##### Source data #####
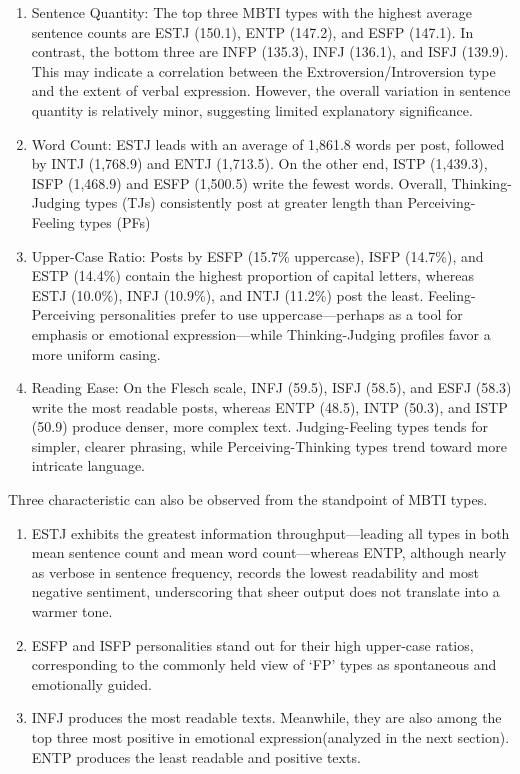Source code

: \documentclass[12pt]{article}
\begin{document}
	\begin{enumerate}
	\item Sentence Quantity: The top three MBTI types with the highest average sentence counts are ESTJ (150.1), ENTP (147.2), and ESFP (147.1). In contrast, the bottom three are INFP (135.3), INFJ (136.1), and ISFJ (139.9). This may indicate a correlation between the Extroversion/Introversion type and the extent of verbal expression. However, the overall variation in sentence quantity is relatively minor, suggesting limited explanatory significance.
	\item Word Count: ESTJ leads with an average of 1,861.8 words per post, followed by INTJ (1,768.9) and ENTJ (1,713.5). On the other end, ISTP (1,439.3), ISFP (1,468.9) and ESFP (1,500.5) write the fewest words. Overall, Thinking-Judging types (TJs) consistently post at greater length than Perceiving-Feeling types (PFs)
	\item Upper-Case Ratio:  Posts by ESFP (15.7\% uppercase), ISFP (14.7\%), and ESTP (14.4\%) contain the highest proportion of capital letters, whereas ESTJ (10.0\%), INFJ (10.9\%), and INTJ (11.2\%) post the least. Feeling-Perceiving personalities prefer to use uppercase—perhaps as a tool for emphasis or emotional expression—while Thinking-Judging profiles favor a more uniform casing. 
	\item Reading Ease: On the Flesch scale, INFJ (59.5), ISFJ (58.5), and ESFJ (58.3) write the most readable posts, whereas ENTP (48.5), INTP (50.3), and ISTP (50.9) produce denser, more complex text. Judging-Feeling types tends for simpler, clearer phrasing, while Perceiving-Thinking types trend toward more intricate language.
	\end{enumerate}
	
	Three characteristic can also be observed from the standpoint of MBTI types.
	\begin{enumerate}
	\item ESTJ exhibits the greatest information throughput—leading all types in both mean sentence count and mean word count—whereas ENTP, although nearly as verbose in sentence frequency, records the lowest readability and most negative sentiment, underscoring that sheer output does not translate into a warmer tone.
	\item ESFP and ISFP personalities stand out for their high upper-case ratios, corresponding to the commonly held view of ‘FP’ types as spontaneous and emotionally guided.
	\item INFJ produces the most readable texts. Meanwhile, they are also among the top three most positive in emotional expression(analyzed in the next section). ENTP produces the least readable and positive texts.

	\end{enumerate}
	 
\end{document}
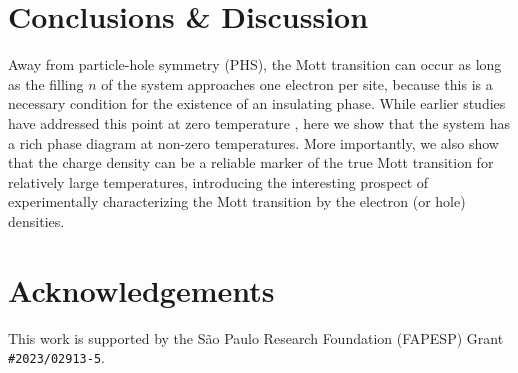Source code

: \documentclass[portrait]{a0poster}
\begin{document}
\begin{paracol}{2}
\vspace{-1.5em}
\section{Conclusions \& Discussion}

\vspace{-0.5em}

Away from particle-hole symmetry (PHS), the Mott transition can occur as long as the filling $n$ of the system approaches one electron per site, because this is a necessary condition for the existence of an insulating phase. While earlier studies have addressed this point at zero temperature \cite{logan2015}, here we show that the system has a rich phase diagram at non-zero temperatures. More importantly, we also show that the charge density can be a reliable marker of the true Mott transition for relatively large temperatures, introducing the interesting prospect of experimentally characterizing the Mott transition by the electron (or hole) densities.

\vspace{-0.5em}
\normalsize



\section*{Acknowledgements}
This work is supported by the São Paulo Research Foundation (FAPESP) Grant \texttt{\#2023/02913-5}.

\end{paracol}
\end{document}

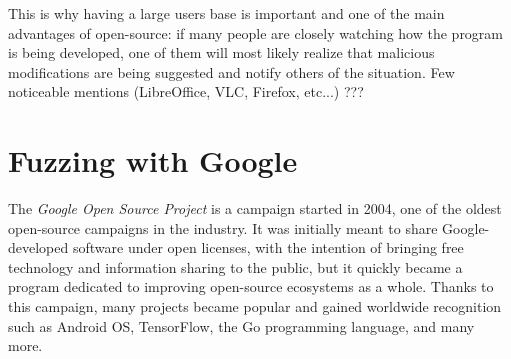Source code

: \documentclass[Lau,oneside]{sapthesis}%
\begin{document}
\newline
This is why having a large users base is important and one of the main advantages of open-source: if many people are closely watching how the program is being developed, one of them will most likely realize that malicious modifications are being suggested and notify others of the situation.
\newline \newline
Few noticeable mentions (LibreOffice, VLC, Firefox, etc...) ???




\newpage
\section{Fuzzing with Google}
The \textit{Google Open Source Project} \cite{ref:google_oss} is a campaign started in 2004, one of the oldest open-source campaigns in the industry. 
\newline
It was initially meant to share Google-developed software under open licenses, with the intention of bringing free technology and information sharing to the public, but it quickly became a program dedicated to improving open-source ecosystems as a whole. 
\newline \newline
Thanks to this campaign, many projects became popular and gained worldwide recognition such as Android OS, TensorFlow, the Go programming language, and many more.


\ \\
\end{document}
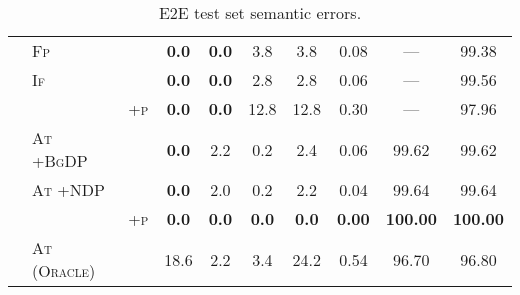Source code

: \begin{table*}[t!]
\begin{tabular}{lll c c c c  c c c}
&\textsc{Fp} & &\textbf{  0.0}&\textbf{  0.0}&3.8&3.8&0.08&---&99.38 \\
&\textsc{If} & &\textbf{  0.0}&\textbf{  0.0}&2.8&2.8&0.06&---&99.56 \\
&  & \textsc{+p}&\textbf{  0.0}&\textbf{  0.0}&12.8&12.8&0.30&---&97.96 \\
&\textsc{At +BgDP} & &\textbf{  0.0}&2.2&0.2&2.4&0.06&99.62&99.62 \\
&\textsc{At +NDP} & &\textbf{  0.0}&2.0&0.2&2.2&0.04&99.64&99.64 \\
&  & \textsc{+p}&\textbf{  0.0}&\textbf{  0.0}&\textbf{  0.0}&\textbf{  0.0}&\textbf{ 0.00}&\textbf{100.00}&\textbf{100.00} \\
&\textsc{At (Oracle)} & &18.6&2.2&3.4&24.2&0.54&96.70&96.80 \\
\midrule
\end{tabular}



\caption{E2E test set semantic errors.}
\label{app:e2e.sem}
\end{table*}
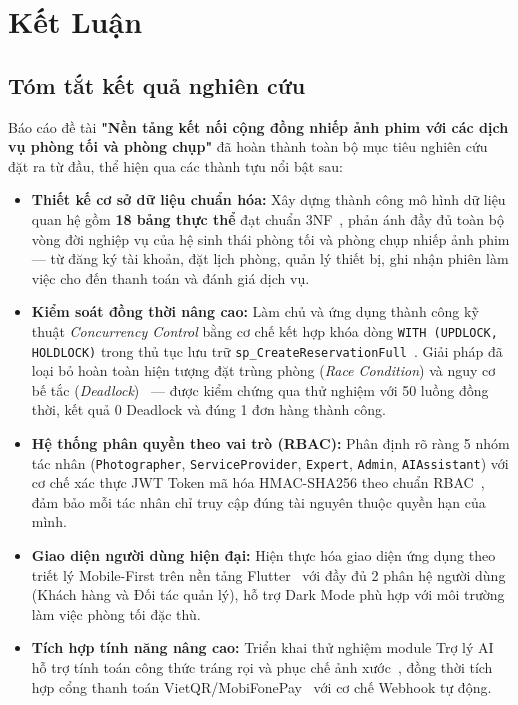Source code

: \chapter*{Kết Luận}

\section*{Tóm tắt kết quả nghiên cứu}

Báo cáo đề tài \textbf{"Nền tảng kết nối cộng đồng nhiếp ảnh phim với các dịch vụ phòng tối và phòng chụp"} đã hoàn thành toàn bộ mục tiêu nghiên cứu đặt ra từ đầu, thể hiện qua các thành tựu nổi bật sau:

\begin{itemize}[leftmargin=2em]
    \item \textbf{Thiết kế cơ sở dữ liệu chuẩn hóa:} Xây dựng thành công mô hình dữ liệu quan hệ gồm \textbf{18 bảng thực thể} đạt chuẩn 3NF~\cite{silberschatz2020database}, phản ánh đầy đủ toàn bộ vòng đời nghiệp vụ của hệ sinh thái phòng tối và phòng chụp nhiếp ảnh phim — từ đăng ký tài khoản, đặt lịch phòng, quản lý thiết bị, ghi nhận phiên làm việc cho đến thanh toán và đánh giá dịch vụ.

    \item \textbf{Kiểm soát đồng thời nâng cao:} Làm chủ và ứng dụng thành công kỹ thuật \textit{Concurrency Control} bằng cơ chế kết hợp khóa dòng \texttt{WITH (UPDLOCK, HOLDLOCK)} trong thủ tục lưu trữ \texttt{sp\_CreateReservationFull}~\cite{microsoft2024locking}. Giải pháp đã loại bỏ hoàn toàn hiện tượng đặt trùng phòng (\textit{Race Condition}) và nguy cơ bế tắc (\textit{Deadlock})~\cite{habibi2024towards, zhang2023adaptive} — được kiểm chứng qua thử nghiệm với 50 luồng đồng thời, kết quả 0 Deadlock và đúng 1 đơn hàng thành công.

    \item \textbf{Hệ thống phân quyền theo vai trò (RBAC):} Phân định rõ ràng 5 nhóm tác nhân (\texttt{Photographer}, \texttt{ServiceProvider}, \texttt{Expert}, \texttt{Admin}, \texttt{AIAssistant}) với cơ chế xác thực JWT Token mã hóa HMAC-SHA256 theo chuẩn RBAC~\cite{nugraha2023performance, sandhu2023role}, đảm bảo mỗi tác nhân chỉ truy cập đúng tài nguyên thuộc quyền hạn của mình.

    \item \textbf{Giao diện người dùng hiện đại:} Hiện thực hóa giao diện ứng dụng theo triết lý Mobile-First trên nền tảng Flutter~\cite{alzewairi2024critical} với đầy đủ 2 phân hệ người dùng (Khách hàng và Đối tác quản lý), hỗ trợ Dark Mode phù hợp với môi trường làm việc phòng tối đặc thù.

    \item \textbf{Tích hợp tính năng nâng cao:} Triển khai thử nghiệm module Trợ lý AI hỗ trợ tính toán công thức tráng rọi và phục chế ảnh xước~\cite{wan2023old, su2024deep}, đồng thời tích hợp cổng thanh toán VietQR/MobiFonePay~\cite{wicaksono2023utilizing, sbv2021vietqr} với cơ chế Webhook tự động.
\end{itemize}

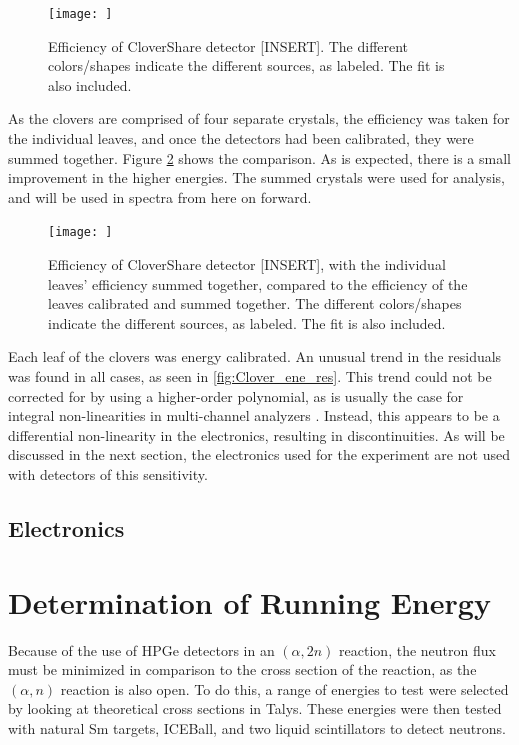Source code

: \begin{figure}
    \centering
    \texttt{[image: ]}
    \caption{Efficiency of CloverShare detector [INSERT]. The different colors/shapes indicate the different sources, as labeled. The fit is also included.}
    \label{fig:Clover_eff}
\end{figure}

As the clovers are comprised of four separate crystals, the efficiency was taken for the individual leaves, and once the detectors had been calibrated, they were summed together. Figure \ref{fig:Clover_ind_vs_sum} shows the comparison. As is expected, there is a small improvement in the higher energies. The summed crystals were used for analysis, and will be used in spectra from here on forward.

\begin{figure}
    \centering
    \texttt{[image: ]}
    \caption{Efficiency of CloverShare detector [INSERT], with the individual leaves' efficiency summed together, compared to the efficiency of the leaves calibrated and summed together. The different colors/shapes indicate the different sources, as labeled. The fit is also included.}
    \label{fig:Clover_ind_vs_sum}
\end{figure}


Each leaf of the clovers was energy calibrated. An unusual trend in the residuals was found in all cases, as seen in \ref{fig:Clover_ene_res}. This trend could not be corrected for by using a higher-order polynomial, as is usually the case for integral non-linearities in multi-channel analyzers \citep{knoll00:rad_det_meas}. Instead, this appears to be a differential non-linearity in the electronics, resulting in discontinuities. As will be discussed in the next section, the electronics used for the experiment are not used with detectors of this sensitivity.

\subsection{Electronics}


\section{Determination of Running Energy}

Because of the use of HPGe detectors in an $(\alpha,2n)$ reaction, the neutron flux must be minimized in comparison to the cross section of the reaction, as the $(\alpha,n)$ reaction is also open. To do this, a range of energies to test were selected by looking at theoretical cross sections in Talys. These energies were then tested with natural Sm targets, ICEBall, and two liquid scintillators to detect neutrons.

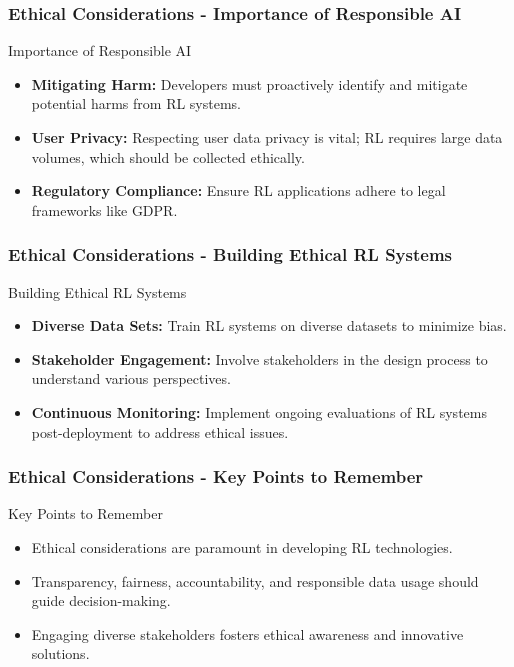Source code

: \documentclass{beamer}
\begin{document}
\begin{frame}[fragile]
    \frametitle{Ethical Considerations - Importance of Responsible AI}
    \begin{block}{Importance of Responsible AI}
        \begin{itemize}
            \item \textbf{Mitigating Harm:} Developers must proactively identify and mitigate potential harms from RL systems.
            \item \textbf{User Privacy:} Respecting user data privacy is vital; RL requires large data volumes, which should be collected ethically.
            \item \textbf{Regulatory Compliance:} Ensure RL applications adhere to legal frameworks like GDPR.
        \end{itemize}
    \end{block}
\end{frame}

\begin{frame}[fragile]
    \frametitle{Ethical Considerations - Building Ethical RL Systems}
    \begin{block}{Building Ethical RL Systems}
        \begin{itemize}
            \item \textbf{Diverse Data Sets:} Train RL systems on diverse datasets to minimize bias.
            \item \textbf{Stakeholder Engagement:} Involve stakeholders in the design process to understand various perspectives.
            \item \textbf{Continuous Monitoring:} Implement ongoing evaluations of RL systems post-deployment to address ethical issues.
        \end{itemize}
    \end{block}
\end{frame}

\begin{frame}[fragile]
    \frametitle{Ethical Considerations - Key Points to Remember}
    \begin{block}{Key Points to Remember}
        \begin{itemize}
            \item Ethical considerations are paramount in developing RL technologies.
            \item Transparency, fairness, accountability, and responsible data usage should guide decision-making.
            \item Engaging diverse stakeholders fosters ethical awareness and innovative solutions.
        \end{itemize}
    \end{block}
\end{frame}
\end{document}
#####
◆ **What you should do**: Among the lines of the material, find those holding the word "đúng" and return them.

◆ **Answer for this exercise**:
    \item \textbf{Kiểm soát đồng thời nâng cao:} Làm chủ và ứng dụng thành công kỹ thuật \textit{Concurrency Control} bằng cơ chế kết hợp khóa dòng \texttt{WITH (UPDLOCK, HOLDLOCK)} trong thủ tục lưu trữ \texttt{sp\_CreateReservationFull}~\cite{microsoft2024locking}. Giải pháp đã loại bỏ hoàn toàn hiện tượng đặt trùng phòng (\textit{Race Condition}) và nguy cơ bế tắc (\textit{Deadlock})~\cite{habibi2024towards, zhang2023adaptive} — được kiểm chứng qua thử nghiệm với 50 luồng đồng thời, kết quả 0 Deadlock và đúng 1 đơn hàng thành công.
    \item \textbf{Hệ thống phân quyền theo vai trò (RBAC):} Phân định rõ ràng 5 nhóm tác nhân (\texttt{Photographer}, \texttt{ServiceProvider}, \texttt{Expert}, \texttt{Admin}, \texttt{AIAssistant}) với cơ chế xác thực JWT Token mã hóa HMAC-SHA256 theo chuẩn RBAC~\cite{nugraha2023performance, sandhu2023role}, đảm bảo mỗi tác nhân chỉ truy cập đúng tài nguyên thuộc quyền hạn của mình.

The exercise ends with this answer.